Choćby w perspektywie gry w europejskich pucharach widać, że Lechia bez wzmocnień kadry może mieć problemy nie tylko w pucharach, ale i w lidze. Oczywiście, wszystko zależy od oczekiwań i aspiracji. Dla kogoś sukcesem może być awans do II rundy kwalifikacji LK i miejsce w pierwszej piątce ekstraklasy, ale nie koniecznie wszyscy będą się z tego cieszyć.
CZYTAJ RÓWNIEŻ: Lechia startuje ze sprzedażą biletów na mecze piłkarskie
Dziwną wydaje się też decyzja o rezygnacji z drużyny rezerw, która występowała do tej pory w IV lidze. To nie pierwszy raz kiedy w Lechii skreśla się rezerwy. Tak było w 2016 roku, ale po trzech latach wrócono do rezerw, bo to oczywista korzyść dla pierwszej drużyny, którą widzą wszystkie kluby ekstraklasy. Klub argumentuje swoją decyzje ilością i jakością boisk treningowych w Gdańsku. To było z kolei impulsem dla gdańskich radnych Prawa i Sprawiedliwości Andrzeja Skiby i Przemysława Majewskiego, którzy wystosowali interpelację do prezydent Gdańska Aleksandry Dulkiewicz. Pytają w niej m.in. o umowę miasta z Lechią, na mocy której miasto ma przelewać klubowi w ciągu dwóch lat (do 2024 r.) kwotę 20 milionów złotych. Radni pytają w jaki sposób miasto ma zamiar monitorować wydatki klubu z tytułu umowy na promocję Gdańska. Skiba i Majewski pytają też o to „czy do miasta docierały informacje o niewystarczającym przygotowaniu infrastruktury sportowej Gdańskiego Ośrodka Sportu dla Lechii” i „czy miasto uczestniczy w rozmowach z potencjalnymi nowymi właścicielami Lechii”.

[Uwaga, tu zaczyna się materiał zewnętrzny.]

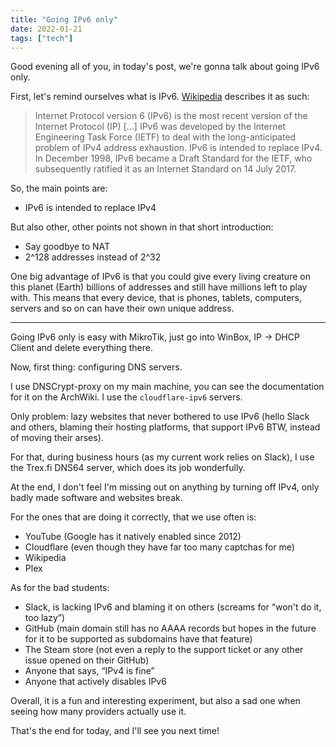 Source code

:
 ```yaml
---
title: "Going IPv6 only"
date: 2022-01-21
tags: ["tech"]
---
```


Good evening all of you, in today's post, we're gonna talk about going IPv6 only.

First, let's remind ourselves what is IPv6. [Wikipedia](https://en.wikipedia.org/wiki/IPv6) describes it as such:

> Internet Protocol version 6 (IPv6) is the most recent version of the Internet Protocol (IP) […] IPv6 was developed by the Internet Engineering Task Force (IETF) to deal with the long-anticipated problem of IPv4 address exhaustion. IPv6 is intended to replace IPv4. In December 1998, IPv6 became a Draft Standard for the IETF, who subsequently ratified it as an Internet Standard on 14 July 2017.

So, the main points are:
 
 - IPv6 is intended to replace IPv4

But also other, other points not shown in that short introduction:

 - Say goodbye to NAT
 - 2^128 addresses instead of 2^32

One big advantage of IPv6 is that you could give every living creature on this planet (Earth) billions of addresses and still have millions left to play with. This means that every device, that is phones, tablets, computers, servers and so on can have their own unique address.

---

Going IPv6 only is easy with MikroTik, just go into WinBox, IP → DHCP Client and delete everything there.

Now, first thing: configuring DNS servers.

I use DNSCrypt-proxy on my main machine, you can see the documentation for it on the ArchWiki. I use the `cloudflare-ipv6` servers.

Only problem: lazy websites that never bothered to use IPv6 (hello Slack and others, blaming their hosting platforms, that support IPv6 BTW, instead of moving their arses).

For that, during business hours (as my current work relies on Slack), I use the Trex.fi DNS64 server, which does its job wonderfully.

At the end, I don't feel I'm missing out on anything by turning off IPv4, only badly made software and websites break.

For the ones that are doing it correctly, that we use often is:

 - YouTube (Google has it natively enabled since 2012)
 - Cloudflare (even though they have far too many captchas for me)
 - Wikipedia
 - Plex

As for the bad students:

 - Slack, is lacking IPv6 and blaming it on others (screams for “won't do it, too lazy”)
 - GitHub (main domain still has no AAAA records but hopes in the future for it to be supported as subdomains have that feature)
 - The Steam store (not even a reply to the support ticket or any other issue opened on their GitHub)
 - Anyone that says, “IPv4 is fine”
 - Anyone that actively disables IPv6

Overall, it is a fun and interesting experiment, but also a sad one when seeing how many providers actually use it.

That's the end for today, and I'll see you next time!
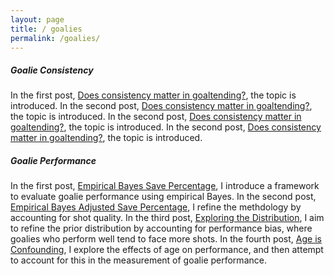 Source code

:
 ```yaml
---
layout: page
title: / goalies
permalink: /goalies/
---
```

<p>
<h5>Goalie Consistency</h5>
In the first post, <a href="https://spazznolo.github.io/2022/03/28/goalie-consistency-0.html">Does consistency matter in goaltending?</a>, the topic is introduced. In the second post, <a href="https://spazznolo.github.io/2022/03/30/goalie-consistency-1.html">Does consistency matter in goaltending?</a>, the topic is introduced. In the second post, <a href="https://spazznolo.github.io/2022/04/02/goalie-consistency-2.html">Does consistency matter in goaltending?</a>, the topic is introduced. In the second post, <a href="https://spazznolo.github.io/2022/04/07/goalie-consistency-3.html">Does consistency matter in goaltending?</a>, the topic is introduced.
</p>

<p>
<h5>Goalie Performance</h5>
In the first post, <a href="https://spazznolo.github.io/2022/05/17/goalie-performance-1.html">Empirical Bayes Save Percentage</a>, I introduce a framework to evaluate goalie performance using empirical Bayes. In the second post, <a href="https://spazznolo.github.io/2022/05/22/goalie-performance-2.html">Empirical Bayes Adjusted Save Percentage</a>, I refine the methdology by accounting for shot quality. In the third post, <a href="https://spazznolo.github.io/2022/05/24/goalie-performance-3.html">Exploring the Distribution</a>, I aim to refine the prior distribution by accounting for performance bias, where goalies who perform well tend to face more shots. In the fourth post, <a href="https://spazznolo.github.io/2022/06/04/goalie-performance-4.html">Age is Confounding</a>, I explore the effects of age on performance, and then attempt to account for this in the measurement of goalie performance.
</p> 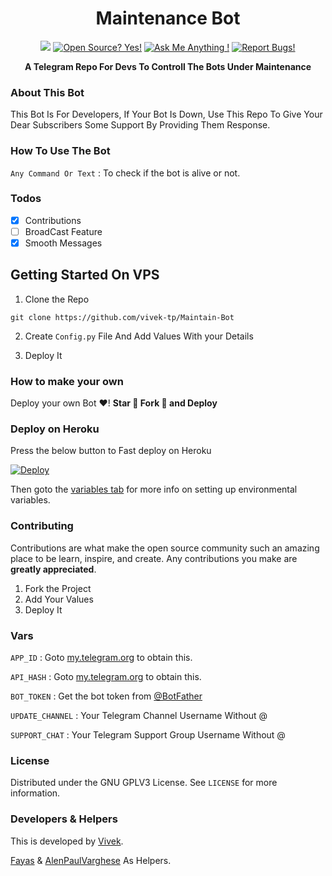 <h1 align="center">Maintenance Bot</h1>
<p align="center">
  <a

<a href="https://telegram.dog/FileStore_Nsbot"><img src="https://img.shields.io/badge/Telegram-Bot-blue.svg?logo=telegram"></a>
[![Open Source? Yes!](https://badgen.net/badge/Open%20Source%20%3F/Yes/yellow?icon=github)](https://github.com/vivek-tp/Maintain-Bot)
[![Ask Me Anything !](https://img.shields.io/badge/🤔%20Ask%20me-anything-1abc9c.svg)](https://telegram.dog/Vivek_Kerala)
[![Report Bugs!](https://badgen.net/badge/🐞%20Report%20/Bugs/red)](https://telegram.dog/Vivek_Kerala)

<p align="center">
  <b>A Telegram Repo For Devs To Controll The Bots Under Maintenance</b>
  <br />

### About This Bot

This Bot Is For Developers, If Your Bot Is Down, Use This Repo To Give Your Dear Subscribers Some Support By Providing Them Response.


### How To Use The Bot

`Any Command Or Text` : To check if the bot is alive or not.

### Todos

- [x] Contributions
- [ ] BroadCast Feature
- [x] Smooth Messages

## Getting Started On VPS

1. Clone the Repo
```
git clone https://github.com/vivek-tp/Maintain-Bot
```
2. Create ```Config.py``` File And Add Values With your Details

3. Deploy It

### How to make your own

Deploy your own Bot ♥️! **Star 🌟 Fork 🍴 and Deploy**

### Deploy on Heroku

Press the below button to Fast deploy on Heroku

[![Deploy](https://www.herokucdn.com/deploy/button.svg)](https://heroku.com/deploy?template=https://github.com/vivek-tp/Maintain-Bot)

Then goto the <a href="#vars">variables tab</a> for more info on setting up environmental variables.


### Contributing

Contributions are what make the open source community such an amazing place to be learn, inspire, and create. Any contributions you make are **greatly appreciated**.

1. Fork the Project
2. Add Your Values
3. Deploy It

### Vars

`APP_ID` : Goto [my.telegram.org](https://my.telegram.org) to obtain this.

`API_HASH` : Goto [my.telegram.org](https://my.telegram.org) to obtain this.

`BOT_TOKEN` : Get the bot token from [@BotFather](https://telegram.dog/BotFather)

`UPDATE_CHANNEL` : Your Telegram Channel Username Without @

`SUPPORT_CHAT` : Your Telegram Support Group Username Without @

### License

Distributed under the GNU GPLV3 License. See `LICENSE` for more information.

### Developers & Helpers

This is developed by [Vivek](https://gitHub.com/Vivek-TP).

[Fayas](https://github.com/FayasNoushad) & [AlenPaulVarghese](https://github.com/alenpaul2001) As Helpers.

To pytanie w interpelacji radnych do władz Gdańska jest zapewne podyktowane ostatnimi doniesieniami o potencjalnych nabywcach Lechii. O tym, że klub jest na sprzedaż mówił niedawno przewodniczący rady nadzorczej i pełnomocnik właściciela Adam Mandziara. Najpierw wiele szans na transakcję dawano przedstawicielom Pacific Media Group, ale do gry o Lechię weszły kolejne podmioty. Kilka dni temu w „Kanale Sportowym” komentator Mateusz Borek powiedział o Saudyjczykach, którzy interesują się kupnem Lechii.
ZOBACZ TEŻ: Lechia poznała rywala w Lidze Konferencji. To FK Akademija Pandev z Macedonii Północnej
- To byłby zupełnie inny poziom. Lechia mogłaby liczyć na minimum 25-30 milionów euro dodatkowego budżetu na sezon – mówił Borek. I pewnie wie, co mówi, bo z Adamem Mandziarą zna się bardzo dobrze.
Kim są owi Saudyjczycy? Kibice i dziennikarze spekulują, czy ewentualna transakcja ma związek z planowanym przejęciem udziałów gdańskiego Lotosu przez konsorcjum Saudi Aramco. Gdyby do niej doszło i klub został doinwestowany kwotą, o której wspominał Borek, to realnym celem Lechii powinno być mistrzostwo Polski.